At the World Economic Forum in Davos Emmanuel Macron urged Europe to attract more direct investment from China to spur growth and secure technology transfers, arguing that trade alone is not enough to rebalance relations. He framed the appeal around mutual benefit while warning that “large-scale overcapacity and distortive practices” from abroad could unsettle European industry and must be addressed through new cooperative models.
The French president’s call came the same day the European Commission unveiled a draft revision to the EU’s cybersecurity law that would bar equipment from suppliers based in so‑called “high‑risk” countries from 18 critical sectors, including high‑speed telecommunications. Although the proposal does not name any country, its predecessors and media coverage make clear it is aimed at Chinese players such as Huawei and ZTE, reviving an axis of industrial policy and security concern that has been building since the 5G debates of 2020.
Beijing responded by stressing long‑standing themes: Chinese products, it said, gain competitiveness through investment in research, strong market competition and integrated supply chains rather than subsidies, and Chinese firms are willing to invest abroad on market principles. The foreign ministry urged the EU to provide a fair, non‑discriminatory, transparent and predictable environment for Chinese investors — a demand that highlights the asymmetry between rhetoric and practice in the current European approach.
European media and some policymakers cast China at Davos as a defender of multilateralism at a time when protectionist rhetoric has reappeared in the United States, suggesting an opening for Europe. Yet analysts inside China and Europe note a tension: calls for Chinese capital sit beside policy frameworks explicitly designed to “de‑risk” and limit exposure to foreign suppliers deemed problematic, creating a conditional welcome that may deter inward investment.

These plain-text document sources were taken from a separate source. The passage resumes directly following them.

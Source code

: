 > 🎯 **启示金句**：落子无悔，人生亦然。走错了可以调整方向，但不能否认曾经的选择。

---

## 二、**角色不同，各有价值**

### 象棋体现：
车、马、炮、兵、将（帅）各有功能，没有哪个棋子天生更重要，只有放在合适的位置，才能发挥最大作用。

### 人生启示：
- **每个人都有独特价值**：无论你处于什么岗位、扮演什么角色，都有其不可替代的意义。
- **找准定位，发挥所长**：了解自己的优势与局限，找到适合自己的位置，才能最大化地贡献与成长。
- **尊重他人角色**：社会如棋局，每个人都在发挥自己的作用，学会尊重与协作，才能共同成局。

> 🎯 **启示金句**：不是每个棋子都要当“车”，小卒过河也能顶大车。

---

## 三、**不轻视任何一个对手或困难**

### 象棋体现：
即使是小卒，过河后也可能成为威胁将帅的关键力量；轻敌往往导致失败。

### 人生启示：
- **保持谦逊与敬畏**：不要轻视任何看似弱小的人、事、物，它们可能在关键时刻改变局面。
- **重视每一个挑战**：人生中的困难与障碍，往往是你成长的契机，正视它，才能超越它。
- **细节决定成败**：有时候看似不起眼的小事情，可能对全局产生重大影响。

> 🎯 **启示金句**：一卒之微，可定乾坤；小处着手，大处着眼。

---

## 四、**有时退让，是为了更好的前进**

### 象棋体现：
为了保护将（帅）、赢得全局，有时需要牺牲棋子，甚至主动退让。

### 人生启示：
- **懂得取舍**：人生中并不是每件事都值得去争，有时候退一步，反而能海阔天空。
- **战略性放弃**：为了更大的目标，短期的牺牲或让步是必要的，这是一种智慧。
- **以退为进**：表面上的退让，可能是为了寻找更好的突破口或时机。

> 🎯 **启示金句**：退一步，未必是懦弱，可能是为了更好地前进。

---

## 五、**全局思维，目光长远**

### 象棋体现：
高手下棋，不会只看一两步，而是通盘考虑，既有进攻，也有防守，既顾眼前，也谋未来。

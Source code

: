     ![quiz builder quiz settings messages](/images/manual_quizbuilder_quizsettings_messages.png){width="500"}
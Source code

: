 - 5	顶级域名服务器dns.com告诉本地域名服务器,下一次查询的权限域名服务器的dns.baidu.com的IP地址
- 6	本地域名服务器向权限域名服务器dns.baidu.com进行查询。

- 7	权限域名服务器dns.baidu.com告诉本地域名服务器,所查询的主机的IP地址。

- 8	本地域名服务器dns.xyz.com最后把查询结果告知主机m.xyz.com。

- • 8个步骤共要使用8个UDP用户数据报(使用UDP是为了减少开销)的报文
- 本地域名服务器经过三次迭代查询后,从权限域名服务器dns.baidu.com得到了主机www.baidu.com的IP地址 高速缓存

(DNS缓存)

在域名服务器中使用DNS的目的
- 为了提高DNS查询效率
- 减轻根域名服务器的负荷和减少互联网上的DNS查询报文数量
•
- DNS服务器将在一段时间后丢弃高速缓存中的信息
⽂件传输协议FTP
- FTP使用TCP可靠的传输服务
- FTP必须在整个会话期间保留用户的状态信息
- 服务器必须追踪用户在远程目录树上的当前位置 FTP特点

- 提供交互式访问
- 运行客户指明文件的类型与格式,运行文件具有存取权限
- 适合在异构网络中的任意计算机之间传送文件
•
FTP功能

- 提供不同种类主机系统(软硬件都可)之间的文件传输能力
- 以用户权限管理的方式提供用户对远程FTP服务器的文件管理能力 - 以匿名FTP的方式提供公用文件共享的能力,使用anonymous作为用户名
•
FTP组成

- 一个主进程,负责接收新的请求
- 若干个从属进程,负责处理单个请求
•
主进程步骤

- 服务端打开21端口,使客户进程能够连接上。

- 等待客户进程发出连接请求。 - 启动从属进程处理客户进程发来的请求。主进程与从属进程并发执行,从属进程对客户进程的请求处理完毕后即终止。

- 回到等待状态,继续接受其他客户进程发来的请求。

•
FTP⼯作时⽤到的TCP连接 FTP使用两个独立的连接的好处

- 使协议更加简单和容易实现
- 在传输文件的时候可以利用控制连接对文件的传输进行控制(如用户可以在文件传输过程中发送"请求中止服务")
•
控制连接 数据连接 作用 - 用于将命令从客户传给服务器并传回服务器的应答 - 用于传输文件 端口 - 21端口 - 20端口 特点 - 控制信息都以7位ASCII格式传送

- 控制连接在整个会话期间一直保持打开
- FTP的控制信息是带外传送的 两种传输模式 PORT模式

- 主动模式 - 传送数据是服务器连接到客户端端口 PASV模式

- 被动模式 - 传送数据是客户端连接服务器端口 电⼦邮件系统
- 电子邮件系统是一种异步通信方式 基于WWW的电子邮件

Industry reaction was swift. Huawei criticised any law that differentiates suppliers by country of origin rather than by technical evidence and standards, warning that such measures contravene EU principles of proportionality and non‑discrimination and could prompt legal pushback. European officials argue they are not singling out specific countries but say governments must be able to shield critical infrastructure from geopolitical interference.
Scholars in China caution that Europe’s mix of invitation and restriction will cap the potential for Chinese investment unless Brussels adopts clearer, reciprocity‑oriented rules rather than broad “security first” frameworks. They warn that a continued tilt toward de‑risking and selective decoupling risks long‑term damage to bilateral trade and investment ties, pushing both sides into more entrenched economic separation.
The episode underscores a wider strategic dilemma for Europe: how to reconcile economic openness with political and technological sovereignty. The balance struck in the coming months — whether through clearer, rule‑based screening that is genuinely non‑discriminatory or through more expansive exclusions of Chinese firms — will shape investment patterns, supply‑chain choices and the future of EU‑China relations.